And the second species grown for flowers is Anthurium Andraeanum. Almost all of the flowers that you will see in a flower shop will be members of this species. Back in the 1940’s, Hawaii’s anthurium growers discovered that they could breed anthuriums selectively. This led to explosive growth in the number of varieties of anthurium flowers.
Anthurium Watermaliense gets its name from the town of Watermall, which is in Belgium. Watermall was the town where this plant was first taken after being collected in Columbia. It is also known as the “black anthurium”, though it really isn’t black. It produces flowers that are dark purple, which I suppose can be mistaken for black in the dim light of a jungle. The distinguishing characteristic of this species is a stipe, which other anthuriums do not possess. A stipe is a piece of stem that offsets the spadix from the spathe on these flowers. On other anthuriums, the spadix emerges directly from the spathe.
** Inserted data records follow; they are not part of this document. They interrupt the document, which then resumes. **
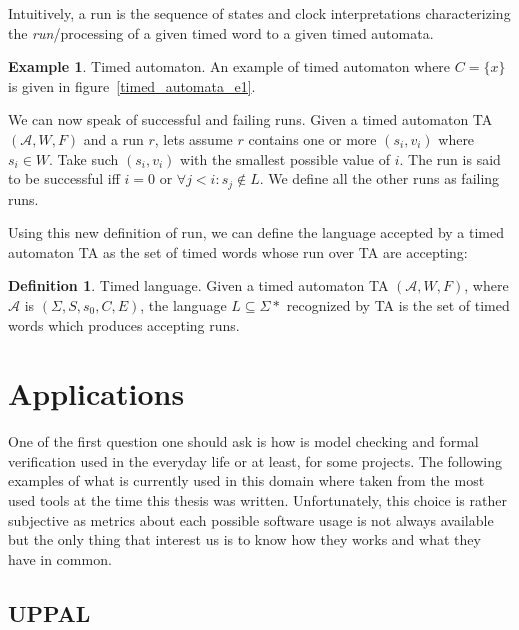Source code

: \documentclass[12pt]{article}
\theoremstyle{definition}
\newtheorem{definition}{Definition}[section]
\theoremstyle{definition}
\newtheorem{example}{Example}[section]
\theoremstyle{remark}
\newcommand{\A}{\mathcal{A}}
\begin{document}
Intuitively, a run is the sequence of states and clock interpretations characterizing the \textit{run}/processing of a given timed word to a given timed automata.

\theoremstyle{definition}
\begin{example}{Timed automaton.} An example of timed automaton where $C = \{x\}$ is given in figure~\ref{timed_automata_e1}.
\end{example}

We can now speak of successful and failing runs. Given a timed automaton TA $(\A, W, F)$ and a run $r$, lets assume $r$ contains one or more $(s_i, v_i)$ where $s_i \in W$. Take such $(s_i, v_i)$ with the smallest possible value of $i$. The run is said to be successful iff $i = 0$ or $\forall j < i: s_j \notin L$. We define all the other runs as failing runs.

Using this new definition of run, we can define the language accepted by a timed automaton TA as the set of timed words whose run over TA are accepting:

\theoremstyle{definition}
\begin{definition}{Timed language.} Given a timed automaton TA $(\A, W, F)$, where $\A$ is $(\Sigma, S, s_{0},C, E)$, the language $L \subseteq \Sigma*$ recognized by TA is the set of timed words which produces accepting runs.
\end{definition}



\section{Applications}


One of the first question one should ask is how is model checking and formal verification used in the everyday life or at least, for some projects. The following examples of what is currently used in this domain where taken from the most used tools at the time this thesis was written. Unfortunately, this choice is rather subjective as metrics about each possible software usage is not always available but the only thing that interest us is to know how they works and what they have in common.


\subsection{UPPAL}
\end{document}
Anthurium Plowmanii is named after botanist Timothy Plowman, who has discovered and catalog a large number of plants from the Amazon. It grows in various parts of South America at elevations ranging from sea level to 3000 feet and it tolerates dry conditions much better than many other members of the anthurium family. It is sometimes called Anthurium Plowmanii Ruffles or Anthurium Fruffles, possibly because of the wavy shape of its leaves. It can grow to a decent size and grows in what is sometimes called bird’s nest form; if you use your imagination it kind of looks like a bird’s nest for perhaps a pterodactyl.
Anthurium Magnificum is aptly named, it produces large and magnificent leaves. It’s olive green leaves with silver veins can grow up to two feet long and the surface of its leaves has a velvety texture. The main way to identify this species is to look at the petiole; members of this species possess square shaped petioles. In the wild, this species is only found in Columbia, but it is capable of growing in many other parts of the world. And many people grow it because of the beautiful leaves that it produces. It makes a great ornamental plant.
From their humble beginnings in Central and South American rain forests, anthurium plants have come a long way to Hawaii, and they haven’t stopped there. Now they are cultivated commercially in: Holland, Mauritius, Costa Rica and many other parts of the world. And they have a bright future as growers are continuing to breed incredible new varieties.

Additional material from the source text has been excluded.